IMDb says that Shafiq Syed is repairing auto rickshaws in Bangalore these days. Almost every garage I have seen has either a chotu, or a kuLLa (Kannada word for a short boy). Syed must have been one of them, or probably he owns a garage himself. I have no idea.
In the Salaam Bombay! inspired MTV-India’s chaiwala filler, the chaipu pulls off a cute jig to a great Kishore Kumar number. I had vaguely heard that the movie was about one such chaipu (chai serving boy), and his (mis)adventures in the dark underbelly that-is/of Bombay.
Cigarettes are used to great effect in many movies. The Man With No Name chews on his cigar with aplomb. John McClane, Tyler Durden, Vincent Vega, Verbal Kint, Marv, and others have pulled that great looking drag. But Raghubir Yadav beats ’em all in that abandoned railway coach. The sound of Bombay Locals in the background, the light, absolutely no style, no fancy smoke patterns, just smoke, just that. No cigarette has hit me that hard.
Radio cricket commentary and Aneeta Kanwar’s despondent walk from the remand home present the simple and casual irony that everyday life of Bombay represents. As for various other depictions of pathos and irony: to describe them, I will have to lay the entire movie frame by frame here. Do watch out for Nana Patekar’s fake laughter in the studio; it’s a gem. Bombay Ganpati crowds are used in many movies for the spectacle of scale they represent. But here, Ganpati plays (or doesn’t play) a role which stands out for its timing, effect, and of course, irony.
Salaam Bombay! hit me hard, esp. when I, along with chaipu, realized that there was a new charsi on the block. After the movie got over, all I could think about was about those days when I used play with my buguri (spinning top) as a kid. Now, in retrospect, I realize that it was just a feeling of gratitude to the process that decided my life. To objectively think about the merits of the movie, or even about the overall theme, I had to detach myself from the movie experience. It took a while.
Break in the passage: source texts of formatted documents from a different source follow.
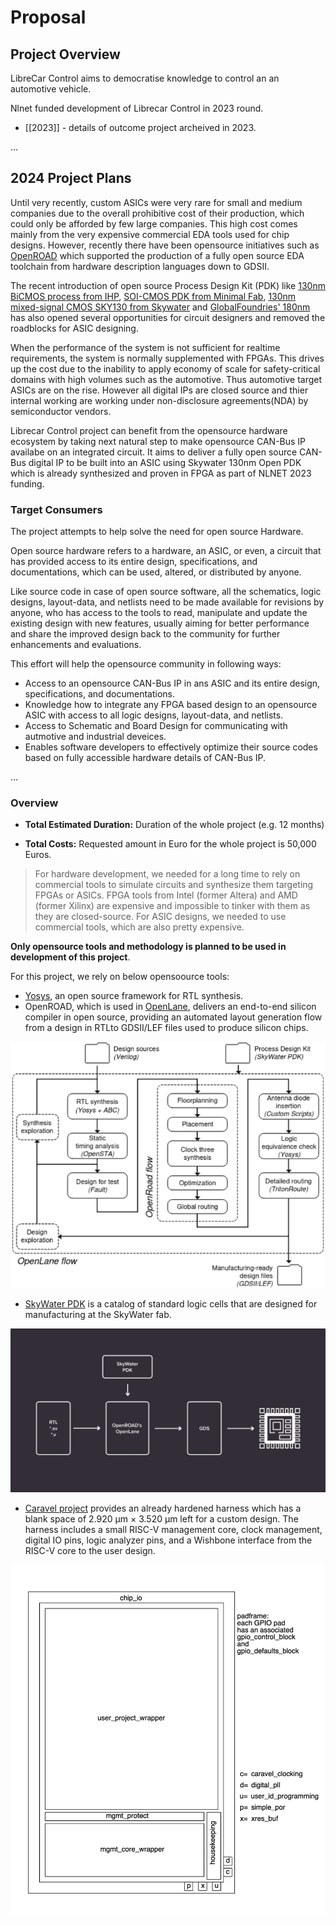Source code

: # Proposal 

## **Project Overview**


LibreCar Control aims to democratise knowledge to control an an automotive vehicle.

Nlnet funded development of Librecar Control in 2023 round.

* [[2023]] - details of outcome project archeived in 2023.

...

## **2024 Project Plans**

Until very recently, custom ASICs were very rare for small and medium companies due to the overall prohibitive cost of their production, which could only be afforded by few large companies. This high cost comes mainly from the very expensive commercial EDA tools used for chip designs. However, recently there have been opensource initiatives such as [OpenROAD](https://theopenroadproject.org/) which supported the production of a fully open source EDA toolchain from hardware description languages down to GDSII. 

The recent introduction of open source Process Design Kit (PDK) like [130nm BiCMOS process from IHP](https://github.com/IHP-GmbH/IHP-Open-PDK), [SOI-CMOS PDK from Minimal Fab](https://github.com/mineda-support/ICPS2023_5), [130nm mixed-signal CMOS SKY130 from Skywater](https://github.com/google/skywater-pdk) and [GlobalFoundries' 180nm](https://github.com/google/gf180mcu-pdk) has also opened several opportunities for circuit designers and removed the roadblocks for ASIC designing.

When the performance of the system is not sufficient for realtime requirements, the system is normally supplemented with FPGAs. This drives up the cost due to the inability to apply economy of scale for safety-critical domains with high volumes such as the automotive. Thus automotive target ASICs are on the rise. However all digital IPs are closed source and thier internal working are working under non-disclosure agreements(NDA) by semiconductor vendors.

Librecar Control project can benefit from the opensource hardware ecosystem by taking next natural step to make opensource CAN-Bus IP availabe on an integrated circuit. It aims to deliver a fully open source CAN-Bus digital IP to be built into an ASIC using Skywater 130nm Open PDK which is already synthesized and proven in FPGA as part of NLNET 2023 funding.


### **Target Consumers**

The project attempts to help solve the need for open source Hardware.

Open source hardware refers to a hardware, an ASIC, or even, a circuit that has provided access to its entire design, specifications, and documentations, which can be used, altered, or distributed by anyone. 

Like source code in case of open source software, all the schematics, logic designs, layout-data, and netlists need to be made available for revisions by anyone, who has access to the tools to read, manipulate and update the existing design with new features, usually aiming for better performance and share the improved design back to the community for further enhancements and evaluations.

This effort will help the opensource community in following ways:

- Access to an opensource CAN-Bus IP in ans ASIC and its entire design, specifications, and documentations. 
- Knowledge how to integrate any FPGA based design to an opensource ASIC with access to all logic designs, layout-data, and netlists.
- Access to Schematic and Board Design for communicating with autmotive and industrial deveices.
- Enables software developers to effectively optimize their source codes based on fully accessible hardware details of CAN-Bus IP.

...

### **Overview**

- **Total Estimated Duration:** Duration of the whole project (e.g. 12 months)

- **Total Costs:** Requested amount in Euro for the whole project is 50,000 Euros. 

> For hardware development, we needed for a long time to rely on commercial tools to simulate circuits and synthesize them targeting FPGAs or ASICs. FPGA tools from Intel (former Altera) and AMD (former Xilinx) are expensive and impossible to tinker with them as they are closed-source. For ASIC designs, we needed to use commercial tools, which are also pretty expensive.

**Only opensource tools and methodology is planned to be used in development of this project**.

For this project, we rely on below opensoource tools:

* [Yosys](https://yosyshq.net/yosys/), an open source framework for RTL synthesis. 
* OpenROAD, which is used in [OpenLane](https://openlane.readthedocs.io/en/latest/), delivers an end-to-end silicon compiler in open source, providing an automated layout generation flow from a design in RTLto GDSII/LEF files used to produce silicon chips.

![workflow](./../attachment/workflow.png)

* [SkyWater PDK](https://skywater-pdk.readthedocs.io/en/main/) is a catalog of standard logic cells that are designed for manufacturing at the SkyWater fab.

![skywater](./../attachment/skywater.jpg)

* [Caravel project](https://caravel-harness.readthedocs.io/en/latest/) provides an already hardened harness which has a blank space of 2.920 µm × 3.520 µm left for a custom design. The harness includes a small RISC-V management core, clock management, digital IO pins, logic analyzer pins, and a Wishbone interface from the RISC-V core to the user design.

![caravel](./../attachment/caravel_floorplan.jpg)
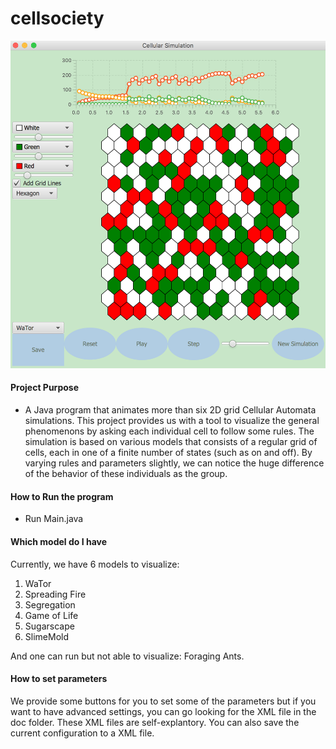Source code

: # cellsociety 

![CellSocietyUI](images/CellSocietyUI.png)

#### Project Purpose
- A Java program that animates more than six 2D grid Cellular Automata simulations. This project provides us with a tool to visualize the general phenomenons by asking each individual cell to follow some rules. The simulation is based on various models that consists of a regular grid of cells, each in one of a finite number of states (such as on and off). By varying rules and parameters slightly, we can notice the huge difference of the behavior of these individuals as the group.

#### How to Run the program
- Run Main.java

#### Which model do I have
Currently, we have 6 models to visualize:

1. WaTor
2. Spreading Fire
3. Segregation
4. Game of Life
5. Sugarscape
6. SlimeMold

And one can run but not able to visualize: Foraging Ants.

#### How to set parameters
We provide some buttons for you to set some of the parameters but if you want to have advanced settings, you can go looking for the XML file in the doc folder. These XML files are self-explantory. You can also save the current configuration to a XML file.



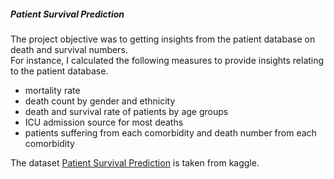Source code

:##### Patient Survival Prediction

The project objective was to getting insights from the patient database on death and survival numbers. <br>
For instance, I calculated the following measures to provide insights relating to the patient database.
- mortality rate
- death count by gender and ethnicity
- death and survival rate of patients by age groups
- ICU admission source for most deaths
- patients suffering from each comorbidity and death number from each comorbidity

The dataset [Patient Survival Prediction](https://www.kaggle.com/datasets/mitishaagarwal/patient/data) is taken from kaggle.
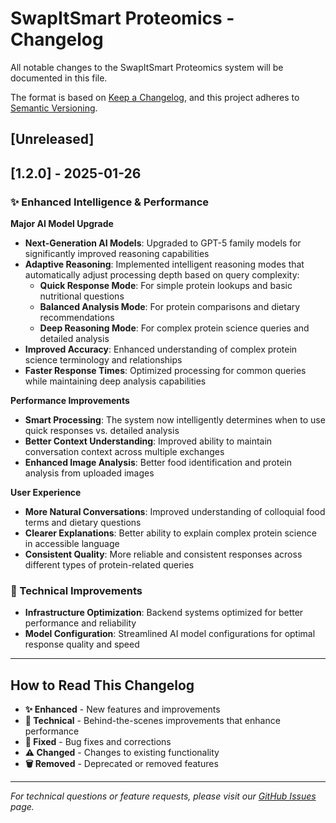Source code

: # SwapItSmart Proteomics - Changelog

All notable changes to the SwapItSmart Proteomics system will be documented in this file.

The format is based on [Keep a Changelog](https://keepachangelog.com/en/1.0.0/),
and this project adheres to [Semantic Versioning](https://semver.org/spec/v2.0.0.html).

## [Unreleased]

## [1.2.0] - 2025-01-26

### ✨ Enhanced Intelligence & Performance

**Major AI Model Upgrade**
- **Next-Generation AI Models**: Upgraded to GPT-5 family models for significantly improved reasoning capabilities
- **Adaptive Reasoning**: Implemented intelligent reasoning modes that automatically adjust processing depth based on query complexity:
  - **Quick Response Mode**: For simple protein lookups and basic nutritional questions
  - **Balanced Analysis Mode**: For protein comparisons and dietary recommendations  
  - **Deep Reasoning Mode**: For complex protein science queries and detailed analysis
- **Improved Accuracy**: Enhanced understanding of complex protein science terminology and relationships
- **Faster Response Times**: Optimized processing for common queries while maintaining deep analysis capabilities

**Performance Improvements**
- **Smart Processing**: The system now intelligently determines when to use quick responses vs. detailed analysis
- **Better Context Understanding**: Improved ability to maintain conversation context across multiple exchanges
- **Enhanced Image Analysis**: Better food identification and protein analysis from uploaded images

**User Experience**
- **More Natural Conversations**: Improved understanding of colloquial food terms and dietary questions
- **Clearer Explanations**: Better ability to explain complex protein science in accessible language
- **Consistent Quality**: More reliable and consistent responses across different types of protein-related queries

### 🔧 Technical Improvements
- **Infrastructure Optimization**: Backend systems optimized for better performance and reliability
- **Model Configuration**: Streamlined AI model configurations for optimal response quality and speed

---

## How to Read This Changelog

- **✨ Enhanced** - New features and improvements
- **🔧 Technical** - Behind-the-scenes improvements that enhance performance
- **🐛 Fixed** - Bug fixes and corrections
- **⚠️ Changed** - Changes to existing functionality
- **🗑️ Removed** - Deprecated or removed features

---

*For technical questions or feature requests, please visit our [GitHub Issues](https://github.com/your-repo/issues) page.*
Now, the lead actor of the movie works in a garage. A lot of searching couldn’t tell me what the little girl who played the role of Manju is doing now; hope she is doing fine. Meera Nair has moved on to other things, Nana Patekar used his dramatic laughs in other exaggerated stereotyped roles. Life goes on in Bombay, with its chai and biscut, local trains, pimps, seal-opens, hopelessness, and hope. There are no obvious messages. Its for me to think about, and hopefully, act.